Testimony of Karen Alford on payments to early childhood care and education providers
Testimony of Karen Alford, UFT Vice President for Elementary Schools, submitted before the New York City Council Committee on Education
My name is Karen Alford, and I am the Vice President for Elementary Schools at the United Federation of Teachers (UFT). On behalf of the union’s more than 200,000 members, I would like to thank the Education Committee and Chair Eric Dinowitz for holding this hearing. I would also like to thank Council Members Jennifer Gutierrez, Lincoln Restler and Rita Joseph for sponsoring this important bill about reporting on payments to early childhood care and education providers.
The UFT represents around 8,000 home-based child care providers who have been members of our union since 2007. We have won countless victories for these providers, including grants for professional development and education supplies, and the protections afforded by an established grievance procedure. However, this has not been enough to combat the mass attrition of providers that we’ve seen over the past few years. Prior to the pandemic, the UFT represented over 25,000 home-based child care providers; now we represent under 10,000. This extreme reduction in our workforce has been caused by myriad factors — most notably delayed payments to providers from the Department of Education and low payment rates overall.
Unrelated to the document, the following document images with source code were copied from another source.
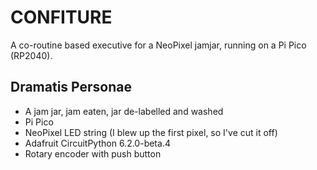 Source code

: # CONFITURE

A co-routine based executive for a NeoPixel jamjar,
running on a Pi Pico (RP2040).

## Dramatis Personae

* A jam jar, jam eaten, jar de-labelled and washed
* Pi Pico
* NeoPixel LED string (I blew up the first pixel, so I've cut it off)
* Adafruit CircuitPython 6.2.0-beta.4
* Rotary encoder with push button
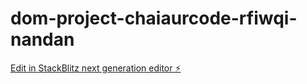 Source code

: # dom-project-chaiaurcode-rfiwqi-nandan

[Edit in StackBlitz next generation editor ⚡️](https://stackblitz.com/~/github.com/nandanmaiya21/dom-project-chaiaurcode-rfiwqi-nandan) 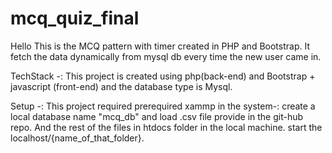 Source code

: # mcq_quiz_final

Hello This is the MCQ pattern with timer created in PHP and Bootstrap. It fetch the data dynamically from mysql db every time the new user came in.


TechStack -: This project is created using php(back-end) and Bootstrap + javascript (front-end) and the database type is Mysql.

Setup -:  This project required prerequired xammp in the system-:
          create a local database name "mcq_db" and load .csv file provide in the git-hub repo.
          And the rest of the files in htdocs folder in the local machine.
          start the localhost/{name_of_that_folder}.
          
  
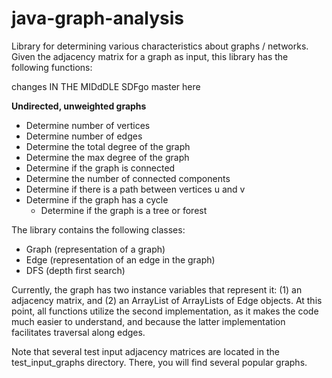 # java-graph-analysis
Library for determining various characteristics about graphs / networks.
Given the adjacency matrix for a graph as input, this library has the following functions:


changes IN THE MIDdDLE SDFgo master here

**Undirected, unweighted graphs**
* Determine number of vertices
* Determine number of edges
* Determine the total degree of the graph
* Determine the max degree of the graph
* Determine if the graph is connected
* Determine the number of connected components
* Determine if there is a path between vertices u and v
* Determine if the graph has a cycle
  * Determine if the graph is a tree or forest

The library contains the following classes:
* Graph (representation of a graph)
* Edge (representation of an edge in the graph)
* DFS (depth first search)

Currently, the graph has two instance variables that represent it: (1) an
adjacency matrix, and (2) an ArrayList of ArrayLists of Edge objects. At this
point, all functions utilize the second implementation, as it makes the code
much easier to understand, and because the latter implementation facilitates
 traversal along edges.

Note that several test input adjacency matrices are located in the test_input_graphs
directory. There, you will find several popular graphs.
The UFT has been advocating for an improved payment process for early childhood care and education providers for years because we have seen many of our members wait months to receive payment. In October of 2024, we stood on the steps of City Hall to demand that 47 of our union child care providers be paid over $500,000 owed to them for services they had provided the prior May and June. Despite not receiving pay for months, these educators continued to provide care because their communities relied on them, even though it meant many of them ultimately had to close their doors. This is untenable and wrong. We cannot ask providers to work without pay, nor can providers care for children without the financial means to operate their businesses.
Our child care providers deserve reliable, timely compensation for the important work that they do. These individuals are our children’s first educators who do the work of preparing them for school and beyond. We cannot afford to lose any more of these early child care providers, especially as we work to fulfill the promise of truly universal 3-K and to ensure the successful rollout of 2-Care for families across New York City. With this in mind, we welcome the reporting requirements in the bill we’re discussing today, with the hope that it is the first step toward holding the city accountable for appropriately paying its child care providers.
We must continue to recruit new child care providers and retain the ones we currently have in the profession. Doing this will require the implementation of the following policy changes and proposals at both the city and state levels:
- Increase salaries for providers by recognizing their role as our children's first educators.
- Phase in the replacement of the market rate methodology with a model that captures the true cost of providing quality care.
- Increase the special needs rate by moving to a higher base rate and removing the 15% market rate cap.
- Ensure automatic rate adjustments for all care types and ensure annual automatic renewal for special needs rates.
- Increase and automatically apply differential payment rates for families experiencing homelessness. Increase rates for nontraditional hours of care (S4079/A1734 of 2024).
- Continue funding the Child Care Facilitated Enrollment Project.
- Allow home-based providers to own and operate multiple child care businesses.
Thank you for the opportunity to discuss how we can ensure our early childhood care and education providers are paid in a timely manner, as well as how we can support the early childhood workforce. I look forward to our continued collaboration on this topic.